Exercise directions -
Copy every line of the entries that includes the word "string".

Extracted records -

****

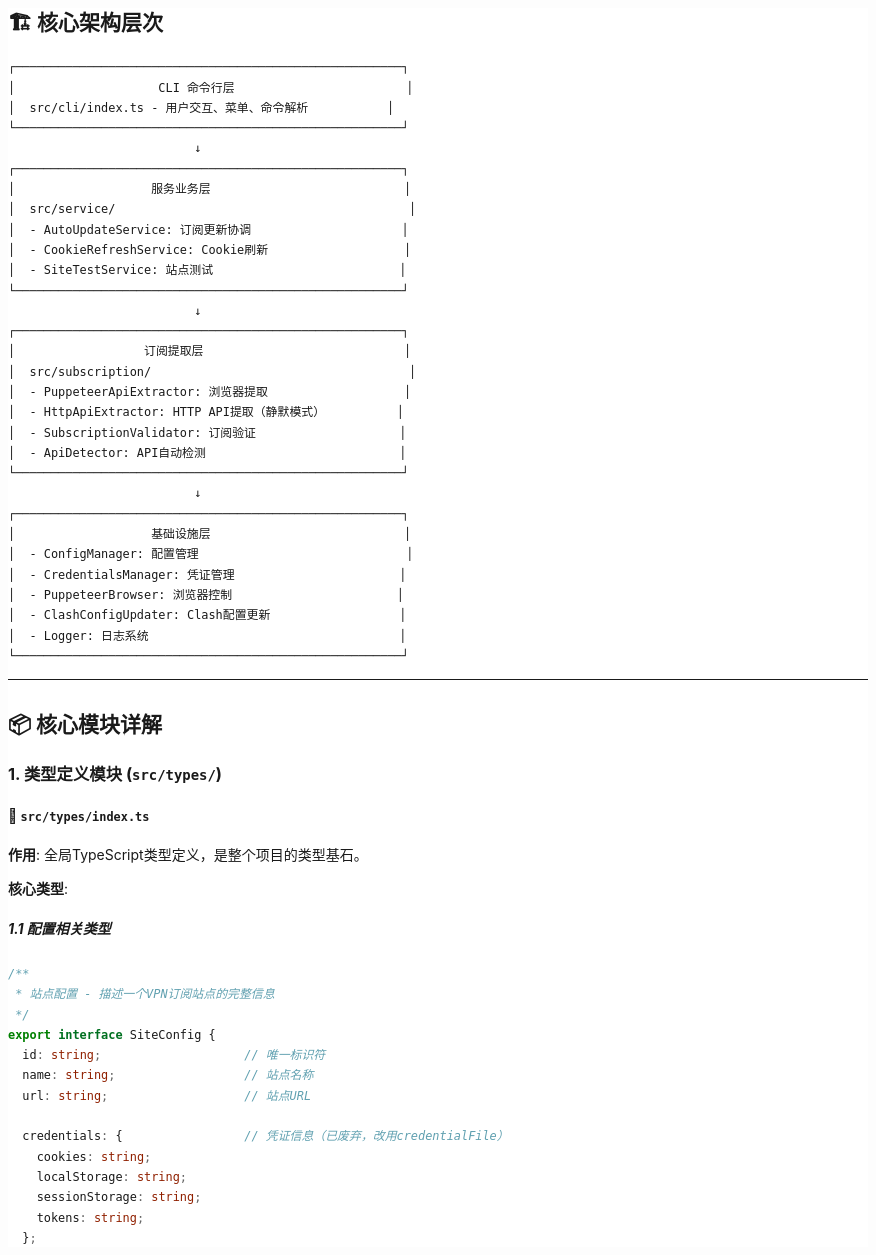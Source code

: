 
## 🏗️ 核心架构层次

```
┌──────────────────────────────────────────────────────┐
│                    CLI 命令行层                        │
│  src/cli/index.ts - 用户交互、菜单、命令解析           │
└──────────────────────────────────────────────────────┘
                          ↓
┌──────────────────────────────────────────────────────┐
│                   服务业务层                           │
│  src/service/                                         │
│  - AutoUpdateService: 订阅更新协调                     │
│  - CookieRefreshService: Cookie刷新                   │
│  - SiteTestService: 站点测试                          │
└──────────────────────────────────────────────────────┘
                          ↓
┌──────────────────────────────────────────────────────┐
│                  订阅提取层                            │
│  src/subscription/                                    │
│  - PuppeteerApiExtractor: 浏览器提取                   │
│  - HttpApiExtractor: HTTP API提取（静默模式）          │
│  - SubscriptionValidator: 订阅验证                    │
│  - ApiDetector: API自动检测                           │
└──────────────────────────────────────────────────────┘
                          ↓
┌──────────────────────────────────────────────────────┐
│                   基础设施层                           │
│  - ConfigManager: 配置管理                             │
│  - CredentialsManager: 凭证管理                       │
│  - PuppeteerBrowser: 浏览器控制                       │
│  - ClashConfigUpdater: Clash配置更新                  │
│  - Logger: 日志系统                                   │
└──────────────────────────────────────────────────────┘
```

---

## 📦 核心模块详解

### 1. 类型定义模块 (`src/types/`)

#### 📄 `src/types/index.ts`

**作用**: 全局TypeScript类型定义，是整个项目的类型基石。

**核心类型**:

##### 1.1 配置相关类型

```typescript
/**
 * 站点配置 - 描述一个VPN订阅站点的完整信息
 */
export interface SiteConfig {
  id: string;                    // 唯一标识符
  name: string;                  // 站点名称
  url: string;                   // 站点URL

  credentials: {                 // 凭证信息（已废弃，改用credentialFile）
    cookies: string;
    localStorage: string;
    sessionStorage: string;
    tokens: string;
  };
```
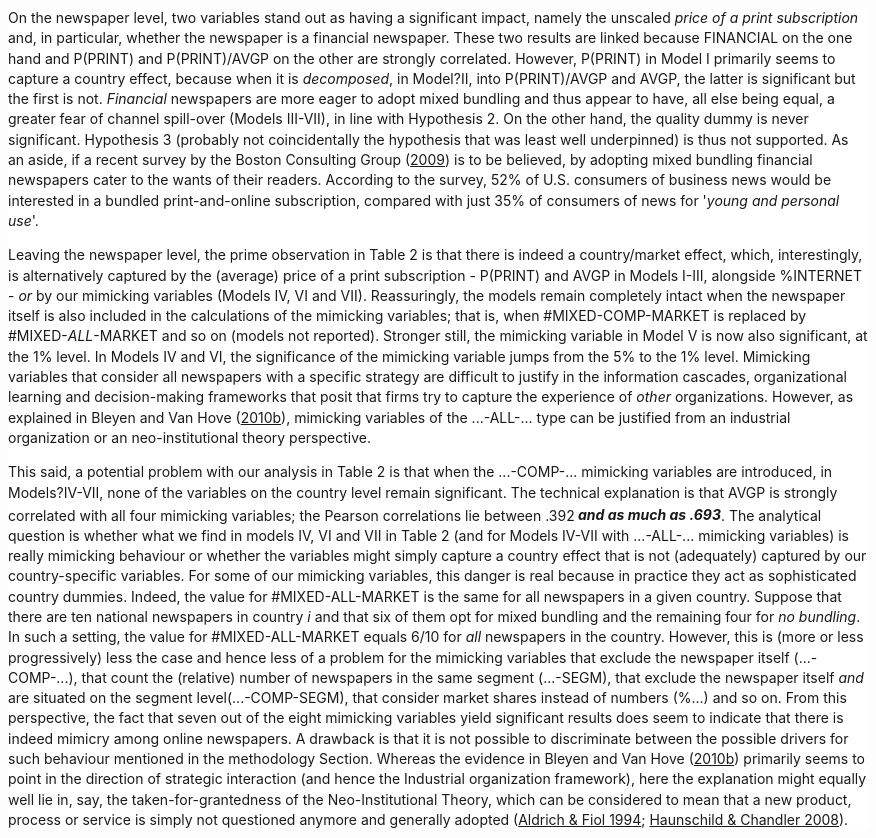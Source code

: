 On the newspaper level, two variables stand out as having a significant impact, namely the unscaled _price of a print subscription_ and, in particular, whether the newspaper is a financial newspaper. These two results are linked because FINANCIAL on the one hand and P(PRINT) and P(PRINT)/AVGP on the other are strongly correlated. However, P(PRINT) in Model I primarily seems to capture a country effect, because when it is _decomposed_, in Model?II, into P(PRINT)/AVGP and AVGP, the latter is significant but the first is not. _Financial_ newspapers are more eager to adopt mixed bundling and thus appear to have, all else being equal, a greater fear of channel spill-over (Models III-VII), in line with Hypothesis 2\. On the other hand, the quality dummy is never significant. Hypothesis 3 (probably not coincidentally the hypothesis that was least well underpinned) is thus not supported. As an aside, if a recent survey by the Boston Consulting Group ([2009](#bcg09)) is to be believed, by adopting mixed bundling financial newspapers cater to the wants of their readers. According to the survey, 52% of U.S. consumers of business news would be interested in a bundled print-and-online subscription, compared with just 35% of consumers of news for '_young and personal use_'.

Leaving the newspaper level, the prime observation in Table 2 is that there is indeed a country/market effect, which, interestingly, is alternatively captured by the (average) price of a print subscription - P(PRINT) and AVGP in Models I-III, alongside %INTERNET - _or_ by our mimicking variables (Models IV, VI and VII). Reassuringly, the models remain completely intact when the newspaper itself is also included in the calculations of the mimicking variables; that is, when #MIXED-COMP-MARKET is replaced by #MIXED-_ALL_-MARKET and so on (models not reported). Stronger still, the mimicking variable in Model V is now also significant, at the 1% level. In Models IV and VI, the significance of the mimicking variable jumps from the 5% to the 1% level. Mimicking variables that consider all newspapers with a specific strategy are difficult to justify in the information cascades, organizational learning and decision-making frameworks that posit that firms try to capture the experience of _other_ organizations. However, as explained in Bleyen and Van Hove ([2010b](#bley10b)), mimicking variables of the ...-ALL-... type can be justified from an industrial organization or an neo-institutional theory perspective.

This said, a potential problem with our analysis in Table 2 is that when the ...-COMP-... mimicking variables are introduced, in Models?IV-VII, none of the variables on the country level remain significant. The technical explanation is that AVGP is strongly correlated with all four mimicking variables; the Pearson correlations lie between .392<sup>***</sup> and as much as .693<sup>***</sup>. The analytical question is whether what we find in models IV, VI and VII in Table 2 (and for Models IV-VII with ...-ALL-... mimicking variables) is really mimicking behaviour or whether the variables might simply capture a country effect that is not (adequately) captured by our country-specific variables. For some of our mimicking variables, this danger is real because in practice they act as sophisticated country dummies. Indeed, the value for #MIXED-ALL-MARKET is the same for all newspapers in a given country. Suppose that there are ten national newspapers in country _i_ and that six of them opt for mixed bundling and the remaining four for _no bundling_. In such a setting, the value for #MIXED-ALL-MARKET equals 6/10 for _all_ newspapers in the country. However, this is (more or less progressively) less the case and hence less of a problem for the mimicking variables that exclude the newspaper itself (...-COMP-...), that count the (relative) number of newspapers in the same segment (...-SEGM), that exclude the newspaper itself _and_ are situated on the segment level(...-COMP-SEGM), that consider market shares instead of numbers (%...) and so on. From this perspective, the fact that seven out of the eight mimicking variables yield significant results does seem to indicate that there is indeed mimicry among online newspapers. A drawback is that it is not possible to discriminate between the possible drivers for such behaviour mentioned in the methodology Section. Whereas the evidence in Bleyen and Van Hove ([2010b](#bley10b)) primarily seems to point in the direction of strategic interaction (and hence the Industrial organization framework), here the explanation might equally well lie in, say, the taken-for-grantedness of the Neo-Institutional Theory, which can be considered to mean that a new product, process or service is simply not questioned anymore and generally adopted ([Aldrich & Fiol 1994](#aldr94); [Haunschild & Chandler 2008](#hauns08)).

****

Answer to the exercise -
  id: string;                    // 唯一标识符
  name: string;                  // 站点名称
  url: string;                   // 站点URL
    cookies: string;
    localStorage: string;
    sessionStorage: string;
    tokens: string;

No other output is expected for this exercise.